Masalah utama penegakan hukum di negara-negara
berkembang khususnya Indonesia bukanlah pada sistem hukum itu sendiri,
melainkan pada kualitas manusia yang menjalankan hukum (penegak hukum). Dengan
demikian peranan manusia yang menjalankan hukum itu (penegak hukum) menempati
posisi strategis. Masalah transparansi penegak hukum berkaitan erat dengan
akuntabilitas kinerja lembaga penegak hukum. Undang-undang No. 28 tahun 1999
tentang penyelenggara negara yang bersih dan bebas dari korupsi, kolusi dan
nepotisme, telah menetapkan beberapa asas.

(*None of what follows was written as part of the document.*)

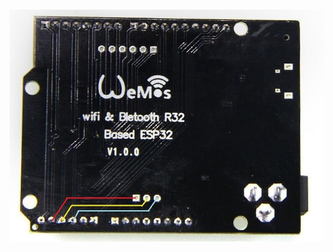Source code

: #
![微信图片_20230504115841](https://github.com/booroondook-eng/ILI9486_ESP32_ESPHome_TFT_eSPI_8bit_Parallel/blob/main/images/ESP32%20UNO%20board%20mod.jpg)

Asas-asas tersebut mempunyai tujuan,
yaitu sebagai pedoman bagi para penyelenggara negara untuk dapat mewujudkan
penyelenggara yang mampu menjalankan fungsi dan tugasnya secara sungguh-sungguh
dan penuh tanggung jawab.
Penegak hukum merupakan golongan panutan dalam
masyarakat, yang hendaknya mempunyai kemampuan-kemampuan tertentu, sesuai
dengan aspirasi masyarakat. Mereka harus dapat berkomunikasi dan mendapatkan
pengertian dari golongan sasaran (masyarakat), di samping mampu membawakan atau
menjalankan peranan yang dapat diterima oleh mereka. Selain itu, maka golongan
panutan harus dapat memanfaatkan unsur-unsur pola tradisional tertentu,
sehingga menggairahkan partispasi dari golongan sasaran atau masyarakat luas.
Golongan panutan juga harus dapat memilih waktu dan lingkungan yang tepat di
dalam memperkenalkan norma-norma atau kaidah-kaidah hukum yang baru serta
memberikan keteladanan yang baik
Namun sebagaimana yang telah kita ketahui bahwa
salah satu penyebab lemahnya penegakan hukum di Indonesia adalah masih
rendahnya moralitas aparat penegak hukum (hakim, polisi, jaksa dan advokat )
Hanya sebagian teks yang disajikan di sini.